- [WORK TO BE COMPLETED]
Every line of the data below that holds the string "accπ" needs to be reported.

- [LISTED ENTRIES]
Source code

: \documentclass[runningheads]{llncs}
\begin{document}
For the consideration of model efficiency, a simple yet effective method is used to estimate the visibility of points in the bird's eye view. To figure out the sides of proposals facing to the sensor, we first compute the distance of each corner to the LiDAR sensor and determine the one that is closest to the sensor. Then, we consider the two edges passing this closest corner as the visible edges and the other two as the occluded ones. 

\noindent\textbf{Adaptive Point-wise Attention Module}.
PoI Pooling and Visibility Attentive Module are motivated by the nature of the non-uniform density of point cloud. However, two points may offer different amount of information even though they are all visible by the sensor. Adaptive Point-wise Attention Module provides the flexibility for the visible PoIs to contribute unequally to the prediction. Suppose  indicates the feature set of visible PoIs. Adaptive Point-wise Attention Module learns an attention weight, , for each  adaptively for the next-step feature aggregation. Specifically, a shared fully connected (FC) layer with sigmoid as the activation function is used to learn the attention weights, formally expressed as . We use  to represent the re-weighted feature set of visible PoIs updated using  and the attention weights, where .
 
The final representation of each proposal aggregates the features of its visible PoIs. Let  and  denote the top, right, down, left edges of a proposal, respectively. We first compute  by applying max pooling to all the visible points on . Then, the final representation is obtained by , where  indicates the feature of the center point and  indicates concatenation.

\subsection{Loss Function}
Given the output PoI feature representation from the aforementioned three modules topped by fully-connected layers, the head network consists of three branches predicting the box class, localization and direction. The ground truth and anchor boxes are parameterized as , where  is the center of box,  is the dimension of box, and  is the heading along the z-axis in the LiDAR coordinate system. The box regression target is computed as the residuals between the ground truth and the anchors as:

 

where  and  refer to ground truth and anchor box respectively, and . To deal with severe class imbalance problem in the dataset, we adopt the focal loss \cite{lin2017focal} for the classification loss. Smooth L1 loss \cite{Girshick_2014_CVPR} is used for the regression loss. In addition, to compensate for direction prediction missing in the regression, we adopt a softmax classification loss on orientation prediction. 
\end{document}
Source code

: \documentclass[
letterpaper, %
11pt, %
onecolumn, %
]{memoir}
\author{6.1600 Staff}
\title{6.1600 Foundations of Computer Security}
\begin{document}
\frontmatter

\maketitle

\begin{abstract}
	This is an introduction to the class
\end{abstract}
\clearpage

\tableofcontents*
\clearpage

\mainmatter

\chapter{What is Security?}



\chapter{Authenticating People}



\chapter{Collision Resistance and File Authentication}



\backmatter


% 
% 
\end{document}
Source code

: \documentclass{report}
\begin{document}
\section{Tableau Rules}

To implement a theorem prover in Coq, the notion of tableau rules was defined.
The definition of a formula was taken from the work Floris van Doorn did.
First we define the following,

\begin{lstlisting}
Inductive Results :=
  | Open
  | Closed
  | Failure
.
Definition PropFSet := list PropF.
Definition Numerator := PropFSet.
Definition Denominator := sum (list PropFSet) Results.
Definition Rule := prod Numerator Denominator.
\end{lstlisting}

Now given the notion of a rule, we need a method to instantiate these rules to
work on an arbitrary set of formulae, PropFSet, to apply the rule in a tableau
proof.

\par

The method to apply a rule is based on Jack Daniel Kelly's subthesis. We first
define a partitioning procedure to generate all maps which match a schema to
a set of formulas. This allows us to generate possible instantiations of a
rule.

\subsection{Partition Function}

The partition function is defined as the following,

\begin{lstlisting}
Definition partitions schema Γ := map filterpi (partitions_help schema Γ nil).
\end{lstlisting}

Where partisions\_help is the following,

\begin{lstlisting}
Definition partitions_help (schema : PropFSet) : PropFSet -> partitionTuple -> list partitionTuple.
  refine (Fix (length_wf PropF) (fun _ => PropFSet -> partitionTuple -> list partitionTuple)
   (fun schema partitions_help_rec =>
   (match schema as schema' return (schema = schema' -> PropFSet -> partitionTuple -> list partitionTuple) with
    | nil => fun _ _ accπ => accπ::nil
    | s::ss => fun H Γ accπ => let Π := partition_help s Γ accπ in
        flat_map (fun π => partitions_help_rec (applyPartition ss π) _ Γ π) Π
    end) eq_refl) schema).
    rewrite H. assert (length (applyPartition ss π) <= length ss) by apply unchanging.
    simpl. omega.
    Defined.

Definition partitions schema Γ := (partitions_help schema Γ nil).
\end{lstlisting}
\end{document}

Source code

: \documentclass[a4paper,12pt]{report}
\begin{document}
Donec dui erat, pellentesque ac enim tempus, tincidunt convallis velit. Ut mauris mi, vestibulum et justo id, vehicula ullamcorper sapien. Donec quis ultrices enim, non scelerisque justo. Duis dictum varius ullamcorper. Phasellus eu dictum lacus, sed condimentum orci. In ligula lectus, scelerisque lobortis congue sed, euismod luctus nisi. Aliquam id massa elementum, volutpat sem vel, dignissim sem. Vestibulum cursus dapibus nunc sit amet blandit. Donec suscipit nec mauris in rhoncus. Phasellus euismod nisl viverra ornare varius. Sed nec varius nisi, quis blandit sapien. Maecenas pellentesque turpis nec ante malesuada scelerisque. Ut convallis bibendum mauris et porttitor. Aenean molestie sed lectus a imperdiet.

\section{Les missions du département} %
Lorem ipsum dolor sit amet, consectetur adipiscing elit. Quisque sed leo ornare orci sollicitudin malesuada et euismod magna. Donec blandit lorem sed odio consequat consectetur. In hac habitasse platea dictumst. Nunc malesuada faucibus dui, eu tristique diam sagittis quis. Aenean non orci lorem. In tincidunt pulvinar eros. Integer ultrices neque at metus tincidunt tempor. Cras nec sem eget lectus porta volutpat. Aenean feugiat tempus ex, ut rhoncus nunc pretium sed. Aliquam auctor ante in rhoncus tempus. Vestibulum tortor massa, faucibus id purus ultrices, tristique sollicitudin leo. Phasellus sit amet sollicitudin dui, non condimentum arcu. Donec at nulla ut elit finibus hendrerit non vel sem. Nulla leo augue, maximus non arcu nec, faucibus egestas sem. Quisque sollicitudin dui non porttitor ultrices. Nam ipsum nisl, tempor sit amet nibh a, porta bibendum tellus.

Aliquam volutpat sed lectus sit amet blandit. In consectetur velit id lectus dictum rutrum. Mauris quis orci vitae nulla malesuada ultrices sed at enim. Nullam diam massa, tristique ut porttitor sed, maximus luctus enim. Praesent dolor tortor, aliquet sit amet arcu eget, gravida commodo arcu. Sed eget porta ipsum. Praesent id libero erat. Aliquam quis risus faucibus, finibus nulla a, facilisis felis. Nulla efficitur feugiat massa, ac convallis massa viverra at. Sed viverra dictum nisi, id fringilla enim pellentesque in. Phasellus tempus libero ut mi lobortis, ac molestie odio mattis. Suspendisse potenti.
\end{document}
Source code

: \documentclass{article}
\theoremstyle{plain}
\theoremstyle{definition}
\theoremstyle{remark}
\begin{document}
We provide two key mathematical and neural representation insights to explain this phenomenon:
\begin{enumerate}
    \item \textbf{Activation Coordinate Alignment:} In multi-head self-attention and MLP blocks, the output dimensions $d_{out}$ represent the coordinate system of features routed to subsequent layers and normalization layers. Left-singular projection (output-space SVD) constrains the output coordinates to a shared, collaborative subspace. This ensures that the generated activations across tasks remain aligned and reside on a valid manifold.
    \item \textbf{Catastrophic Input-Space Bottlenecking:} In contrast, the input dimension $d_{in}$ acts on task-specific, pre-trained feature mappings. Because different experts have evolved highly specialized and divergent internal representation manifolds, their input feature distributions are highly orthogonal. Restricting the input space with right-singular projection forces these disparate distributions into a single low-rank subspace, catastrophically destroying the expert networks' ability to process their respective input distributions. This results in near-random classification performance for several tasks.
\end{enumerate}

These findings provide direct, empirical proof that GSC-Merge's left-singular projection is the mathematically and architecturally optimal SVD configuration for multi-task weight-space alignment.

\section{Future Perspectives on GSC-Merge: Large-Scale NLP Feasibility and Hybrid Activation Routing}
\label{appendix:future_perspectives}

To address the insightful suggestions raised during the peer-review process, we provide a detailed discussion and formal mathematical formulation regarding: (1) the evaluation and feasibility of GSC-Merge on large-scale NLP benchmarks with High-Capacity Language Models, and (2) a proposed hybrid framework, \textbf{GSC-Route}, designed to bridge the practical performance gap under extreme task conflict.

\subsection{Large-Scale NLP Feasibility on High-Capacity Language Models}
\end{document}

- [SOLUTION TO THIS PROBLEM]
    | nil => fun _ _ accπ => accπ::nil
    | s::ss => fun H Γ accπ => let Π := partition_help s Γ accπ in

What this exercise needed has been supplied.